> HOW TO COMPLETE THIS TASK: Would you please output the lines from the one holding "- [Questions](#questions)" to the end of the entries, exactly and with no others?

> RECORDS TO PROCESS:
----
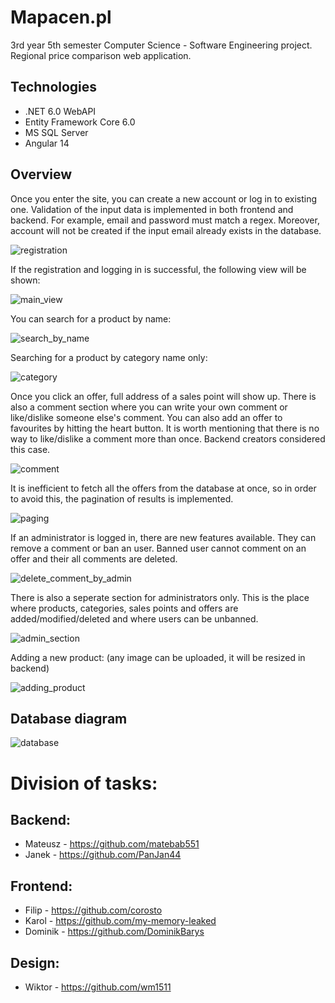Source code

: # Mapacen.pl
3rd year 5th semester Computer Science - Software Engineering project.
Regional price comparison web application.

## Technologies
* .NET 6.0 WebAPI
* Entity Framework Core 6.0
* MS SQL Server
* Angular 14

## Overview
Once you enter the site, you can create a new account or log in to existing one.
Validation of the input data is implemented in both frontend and backend. For example, email and password must match a regex. Moreover, account will not be created if the input email already exists in the database.

![registration](https://i.postimg.cc/GmNrhLB0/rejestracja.png)

If the registration and logging in is successful, the following view will be shown:

![main_view](https://i.postimg.cc/CKXjNqzv/po-Zalogowaniu.png)

You can search for a product by name:

![search_by_name](https://i.postimg.cc/HxmLdYKY/wyszukiwanie-Po-Nazwie.png)

Searching for a product by category name only:

![category](https://i.postimg.cc/zBc7MG0B/zmiana-Kategorii.png)

Once you click an offer, full address of a sales point will show up. There is also a comment section where you can write your own comment or like/dislike someone else's comment. You can also add an offer to favourites by hitting the heart button. It is worth mentioning that there is no way to like/dislike a comment more than once. Backend creators considered this case.

![comment](https://i.postimg.cc/yNbwyvmw/komentowanie-ILikowanie.png)

It is inefficient to fetch all the offers from the database at once, so in order to avoid this, the pagination of results is implemented.

![paging](https://i.postimg.cc/j5NHBFhx/zmiana-Strony.png)

If an administrator is logged in, there are new features available. They can remove a comment or ban an user. Banned user cannot comment on an offer and their all comments are deleted.

![delete_comment_by_admin](https://i.postimg.cc/vTh7W8kX/admin-Usuwanie-Komentarza-IBlokowanie.png)

There is also a seperate section for administrators only. This is the place where products, categories, sales points and offers are added/modified/deleted and where users can be unbanned.

![admin_section](https://i.postimg.cc/gjzt97PS/panel-Admina-Wybor.png)

Adding a new product: (any image can be uploaded, it will be resized in backend)

![adding_product](https://i.postimg.cc/J0hw30tz/panel-Admina-Dodawanie-Produktu.png)

## Database diagram

![database](https://i.postimg.cc/vTjJLTwK/diagram-BD.png)

# Division of tasks:

## Backend:
- Mateusz - https://github.com/matebab551
- Janek - https://github.com/PanJan44

## Frontend:
- Filip - https://github.com/corosto
- Karol - https://github.com/my-memory-leaked
- Dominik - https://github.com/DominikBarys

## Design:
- Wiktor - https://github.com/wm1511
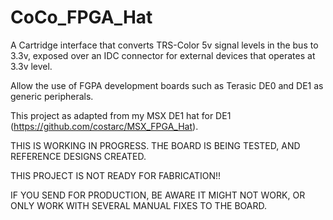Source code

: # CoCo_FPGA_Hat
A Cartridge interface that converts TRS-Color 5v signal levels in the bus to 3.3v, exposed over an IDC connector for external devices that operates at 3.3v level.

Allow the use of FGPA development boards such as Terasic DE0 and DE1 as generic peripherals.

This project as adapted from my MSX DE1 hat for DE1 (https://github.com/costarc/MSX_FPGA_Hat).


THIS IS WORKING IN PROGRESS. THE BOARD IS BEING TESTED, AND REFERENCE DESIGNS CREATED.

THIS PROJECT IS NOT READY FOR FABRICATION!!

IF YOU SEND FOR PRODUCTION, BE AWARE IT MIGHT NOT WORK, OR ONLY WORK WITH SEVERAL MANUAL FIXES TO THE BOARD.
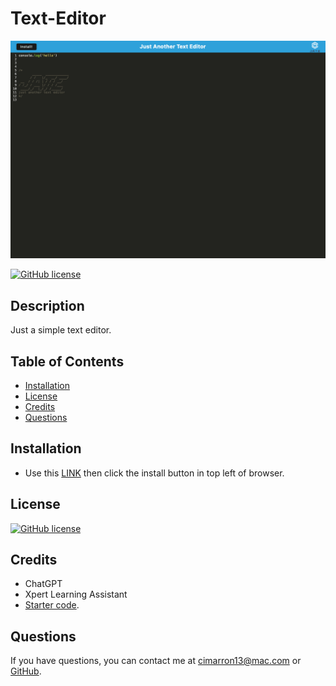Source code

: # Text-Editor
![Screenshot](./client/src/images/image1.png)

  [![GitHub license](https://img.shields.io/badge/license-MIT-blue.svg)](https://opensource.org/licenses/MIT)

  ## Description
  Just a simple text editor.

  ## Table of Contents
  - [Installation](#installation)
  - [License](#license)
  - [Credits](#credits)
  - [Questions](#questions)

  ## Installation 
   - Use this <a href="https://text-editor-67em.onrender.com">LINK</a> then click the install button in top left of browser.

  ## License
  [![GitHub license](https://img.shields.io/badge/license-MIT-blue.svg)](https://opensource.org/licenses/MIT)

  ## Credits
  - ChatGPT
  - Xpert Learning Assistant
  - <a href="https://github.com/coding-boot-camp/cautious-meme">Starter code</a>.

  ## Questions
  If you have questions, you can contact me at [cimarron13@mac.com](mailto:cimarron13@mac.com) or <a href="https://github.com/cjenschke">GitHub</a>.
----
> FINAL ANSWER:
  - [Questions](#questions)

  ## Installation 
   - Use this <a href="https://text-editor-67em.onrender.com">LINK</a> then click the install button in top left of browser.

  ## License
  [![GitHub license](https://img.shields.io/badge/license-MIT-blue.svg)](https://opensource.org/licenses/MIT)

  ## Credits
  - ChatGPT
  - Xpert Learning Assistant
  - <a href="https://github.com/coding-boot-camp/cautious-meme">Starter code</a>.

  ## Questions
  If you have questions, you can contact me at [cimarron13@mac.com](mailto:cimarron13@mac.com) or <a href="https://github.com/cjenschke">GitHub</a>.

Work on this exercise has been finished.